What the exercise asks:
Every record listed below should be copied exactly.

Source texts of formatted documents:
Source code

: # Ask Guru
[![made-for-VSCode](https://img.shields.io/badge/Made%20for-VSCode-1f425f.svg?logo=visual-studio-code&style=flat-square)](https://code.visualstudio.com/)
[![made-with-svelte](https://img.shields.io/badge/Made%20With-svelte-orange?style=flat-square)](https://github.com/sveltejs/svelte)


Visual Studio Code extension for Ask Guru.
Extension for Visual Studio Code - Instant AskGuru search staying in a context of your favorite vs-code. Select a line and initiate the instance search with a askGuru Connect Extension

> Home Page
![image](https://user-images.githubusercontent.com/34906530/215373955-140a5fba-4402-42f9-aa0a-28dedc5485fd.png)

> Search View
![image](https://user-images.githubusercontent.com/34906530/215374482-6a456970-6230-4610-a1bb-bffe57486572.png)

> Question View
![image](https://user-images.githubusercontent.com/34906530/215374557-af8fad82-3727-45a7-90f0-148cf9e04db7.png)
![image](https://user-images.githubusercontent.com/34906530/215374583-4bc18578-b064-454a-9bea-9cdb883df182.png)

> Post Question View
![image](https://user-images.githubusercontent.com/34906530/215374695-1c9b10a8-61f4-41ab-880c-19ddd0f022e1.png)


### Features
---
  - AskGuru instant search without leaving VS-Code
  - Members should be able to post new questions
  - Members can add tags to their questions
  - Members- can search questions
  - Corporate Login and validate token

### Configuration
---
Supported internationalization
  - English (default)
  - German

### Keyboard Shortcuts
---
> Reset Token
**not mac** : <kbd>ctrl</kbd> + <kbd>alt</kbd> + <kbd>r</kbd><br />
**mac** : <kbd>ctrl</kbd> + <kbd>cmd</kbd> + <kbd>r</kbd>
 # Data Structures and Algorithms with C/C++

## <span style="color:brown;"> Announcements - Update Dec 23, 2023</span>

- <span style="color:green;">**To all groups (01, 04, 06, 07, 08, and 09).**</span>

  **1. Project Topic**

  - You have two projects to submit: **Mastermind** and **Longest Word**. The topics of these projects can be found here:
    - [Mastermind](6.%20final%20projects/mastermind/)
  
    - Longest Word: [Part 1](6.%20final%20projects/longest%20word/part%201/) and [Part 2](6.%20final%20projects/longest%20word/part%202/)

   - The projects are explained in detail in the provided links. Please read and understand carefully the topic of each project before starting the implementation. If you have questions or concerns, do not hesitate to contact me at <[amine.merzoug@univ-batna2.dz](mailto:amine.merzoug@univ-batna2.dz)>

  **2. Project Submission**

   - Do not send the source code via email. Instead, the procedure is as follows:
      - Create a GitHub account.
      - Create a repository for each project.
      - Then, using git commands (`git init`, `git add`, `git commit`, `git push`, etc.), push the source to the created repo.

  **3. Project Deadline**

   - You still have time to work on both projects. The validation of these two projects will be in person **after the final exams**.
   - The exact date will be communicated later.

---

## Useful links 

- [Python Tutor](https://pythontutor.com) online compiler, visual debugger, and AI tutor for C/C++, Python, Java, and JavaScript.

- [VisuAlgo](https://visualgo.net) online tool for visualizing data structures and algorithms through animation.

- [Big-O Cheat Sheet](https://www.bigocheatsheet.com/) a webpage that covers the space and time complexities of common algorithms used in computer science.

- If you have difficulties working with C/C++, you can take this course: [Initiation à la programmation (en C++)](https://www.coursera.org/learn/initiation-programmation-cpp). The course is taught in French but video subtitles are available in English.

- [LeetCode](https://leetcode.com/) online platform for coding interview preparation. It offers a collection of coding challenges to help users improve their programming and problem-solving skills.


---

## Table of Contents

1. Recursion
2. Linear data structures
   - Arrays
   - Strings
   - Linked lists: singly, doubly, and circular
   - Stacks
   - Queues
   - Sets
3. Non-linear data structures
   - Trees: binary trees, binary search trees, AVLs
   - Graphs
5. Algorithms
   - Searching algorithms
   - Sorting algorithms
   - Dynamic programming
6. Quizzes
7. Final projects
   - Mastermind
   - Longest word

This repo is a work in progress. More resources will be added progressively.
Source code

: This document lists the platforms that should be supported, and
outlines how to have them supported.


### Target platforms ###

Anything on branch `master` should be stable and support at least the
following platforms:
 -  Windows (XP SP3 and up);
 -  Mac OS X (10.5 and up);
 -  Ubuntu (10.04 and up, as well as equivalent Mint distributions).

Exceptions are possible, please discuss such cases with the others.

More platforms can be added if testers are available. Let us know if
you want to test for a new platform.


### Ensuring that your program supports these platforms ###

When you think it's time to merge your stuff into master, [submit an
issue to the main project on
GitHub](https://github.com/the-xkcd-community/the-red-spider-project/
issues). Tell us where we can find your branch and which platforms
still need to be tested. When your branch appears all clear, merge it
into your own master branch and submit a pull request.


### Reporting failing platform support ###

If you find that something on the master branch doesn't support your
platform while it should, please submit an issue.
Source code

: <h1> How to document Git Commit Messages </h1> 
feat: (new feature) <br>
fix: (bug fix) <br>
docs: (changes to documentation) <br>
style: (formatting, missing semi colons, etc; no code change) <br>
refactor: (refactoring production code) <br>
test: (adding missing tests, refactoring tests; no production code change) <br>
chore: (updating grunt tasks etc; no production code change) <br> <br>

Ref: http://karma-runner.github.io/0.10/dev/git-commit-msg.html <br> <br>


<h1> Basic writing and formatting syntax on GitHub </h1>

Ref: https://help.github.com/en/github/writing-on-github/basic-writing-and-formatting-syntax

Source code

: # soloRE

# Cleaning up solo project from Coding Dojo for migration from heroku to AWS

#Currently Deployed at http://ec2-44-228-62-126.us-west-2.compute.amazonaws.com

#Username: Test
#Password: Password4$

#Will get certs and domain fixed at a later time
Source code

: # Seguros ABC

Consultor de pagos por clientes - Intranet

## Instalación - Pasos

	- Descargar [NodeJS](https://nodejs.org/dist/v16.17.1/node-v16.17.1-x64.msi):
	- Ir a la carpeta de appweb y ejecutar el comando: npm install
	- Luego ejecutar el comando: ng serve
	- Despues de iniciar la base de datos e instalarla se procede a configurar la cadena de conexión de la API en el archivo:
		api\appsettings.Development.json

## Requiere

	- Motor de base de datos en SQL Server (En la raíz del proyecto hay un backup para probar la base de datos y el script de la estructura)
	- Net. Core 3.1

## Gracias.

Exercise result:
Source code

: # Ask Guru
[![made-for-VSCode](https://img.shields.io/badge/Made%20for-VSCode-1f425f.svg?logo=visual-studio-code&style=flat-square)](https://code.visualstudio.com/)
[![made-with-svelte](https://img.shields.io/badge/Made%20With-svelte-orange?style=flat-square)](https://github.com/sveltejs/svelte)


Visual Studio Code extension for Ask Guru.
Extension for Visual Studio Code - Instant AskGuru search staying in a context of your favorite vs-code. Select a line and initiate the instance search with a askGuru Connect Extension

> Home Page
![image](https://user-images.githubusercontent.com/34906530/215373955-140a5fba-4402-42f9-aa0a-28dedc5485fd.png)

> Search View
![image](https://user-images.githubusercontent.com/34906530/215374482-6a456970-6230-4610-a1bb-bffe57486572.png)

> Question View
![image](https://user-images.githubusercontent.com/34906530/215374557-af8fad82-3727-45a7-90f0-148cf9e04db7.png)
![image](https://user-images.githubusercontent.com/34906530/215374583-4bc18578-b064-454a-9bea-9cdb883df182.png)

> Post Question View
![image](https://user-images.githubusercontent.com/34906530/215374695-1c9b10a8-61f4-41ab-880c-19ddd0f022e1.png)


### Features
---
  - AskGuru instant search without leaving VS-Code
  - Members should be able to post new questions
  - Members can add tags to their questions
  - Members- can search questions
  - Corporate Login and validate token

### Configuration
---
Supported internationalization
  - English (default)
  - German

### Keyboard Shortcuts
---
> Reset Token
**not mac** : <kbd>ctrl</kbd> + <kbd>alt</kbd> + <kbd>r</kbd><br />
**mac** : <kbd>ctrl</kbd> + <kbd>cmd</kbd> + <kbd>r</kbd>
 # Data Structures and Algorithms with C/C++

## <span style="color:brown;"> Announcements - Update Dec 23, 2023</span>

- <span style="color:green;">**To all groups (01, 04, 06, 07, 08, and 09).**</span>

  **1. Project Topic**

  - You have two projects to submit: **Mastermind** and **Longest Word**. The topics of these projects can be found here:
    - [Mastermind](6.%20final%20projects/mastermind/)
  
    - Longest Word: [Part 1](6.%20final%20projects/longest%20word/part%201/) and [Part 2](6.%20final%20projects/longest%20word/part%202/)

   - The projects are explained in detail in the provided links. Please read and understand carefully the topic of each project before starting the implementation. If you have questions or concerns, do not hesitate to contact me at <[amine.merzoug@univ-batna2.dz](mailto:amine.merzoug@univ-batna2.dz)>

  **2. Project Submission**

   - Do not send the source code via email. Instead, the procedure is as follows:
      - Create a GitHub account.
      - Create a repository for each project.
      - Then, using git commands (`git init`, `git add`, `git commit`, `git push`, etc.), push the source to the created repo.

  **3. Project Deadline**

   - You still have time to work on both projects. The validation of these two projects will be in person **after the final exams**.
   - The exact date will be communicated later.

---

## Useful links 

- [Python Tutor](https://pythontutor.com) online compiler, visual debugger, and AI tutor for C/C++, Python, Java, and JavaScript.

- [VisuAlgo](https://visualgo.net) online tool for visualizing data structures and algorithms through animation.

- [Big-O Cheat Sheet](https://www.bigocheatsheet.com/) a webpage that covers the space and time complexities of common algorithms used in computer science.

- If you have difficulties working with C/C++, you can take this course: [Initiation à la programmation (en C++)](https://www.coursera.org/learn/initiation-programmation-cpp). The course is taught in French but video subtitles are available in English.

- [LeetCode](https://leetcode.com/) online platform for coding interview preparation. It offers a collection of coding challenges to help users improve their programming and problem-solving skills.


---

## Table of Contents

1. Recursion
2. Linear data structures
   - Arrays
   - Strings
   - Linked lists: singly, doubly, and circular
   - Stacks
   - Queues
   - Sets
3. Non-linear data structures
   - Trees: binary trees, binary search trees, AVLs
   - Graphs
5. Algorithms
   - Searching algorithms
   - Sorting algorithms
   - Dynamic programming
6. Quizzes
7. Final projects
   - Mastermind
   - Longest word

This repo is a work in progress. More resources will be added progressively.
Source code

: This document lists the platforms that should be supported, and
outlines how to have them supported.


### Target platforms ###

Anything on branch `master` should be stable and support at least the
following platforms:
 -  Windows (XP SP3 and up);
 -  Mac OS X (10.5 and up);
 -  Ubuntu (10.04 and up, as well as equivalent Mint distributions).

Exceptions are possible, please discuss such cases with the others.

More platforms can be added if testers are available. Let us know if
you want to test for a new platform.


### Ensuring that your program supports these platforms ###

When you think it's time to merge your stuff into master, [submit an
issue to the main project on
GitHub](https://github.com/the-xkcd-community/the-red-spider-project/
issues). Tell us where we can find your branch and which platforms
still need to be tested. When your branch appears all clear, merge it
into your own master branch and submit a pull request.


### Reporting failing platform support ###

If you find that something on the master branch doesn't support your
platform while it should, please submit an issue.
Source code

: <h1> How to document Git Commit Messages </h1> 
feat: (new feature) <br>
fix: (bug fix) <br>
docs: (changes to documentation) <br>
style: (formatting, missing semi colons, etc; no code change) <br>
refactor: (refactoring production code) <br>
test: (adding missing tests, refactoring tests; no production code change) <br>
chore: (updating grunt tasks etc; no production code change) <br> <br>

Ref: http://karma-runner.github.io/0.10/dev/git-commit-msg.html <br> <br>


<h1> Basic writing and formatting syntax on GitHub </h1>

Ref: https://help.github.com/en/github/writing-on-github/basic-writing-and-formatting-syntax

Source code

: # soloRE

# Cleaning up solo project from Coding Dojo for migration from heroku to AWS

#Currently Deployed at http://ec2-44-228-62-126.us-west-2.compute.amazonaws.com

#Username: Test
#Password: Password4$

#Will get certs and domain fixed at a later time
Source code

: # Seguros ABC

Consultor de pagos por clientes - Intranet

## Instalación - Pasos

	- Descargar [NodeJS](https://nodejs.org/dist/v16.17.1/node-v16.17.1-x64.msi):
	- Ir a la carpeta de appweb y ejecutar el comando: npm install
	- Luego ejecutar el comando: ng serve
	- Despues de iniciar la base de datos e instalarla se procede a configurar la cadena de conexión de la API en el archivo:
		api\appsettings.Development.json

## Requiere

	- Motor de base de datos en SQL Server (En la raíz del proyecto hay un backup para probar la base de datos y el script de la estructura)
	- Net. Core 3.1

## Gracias.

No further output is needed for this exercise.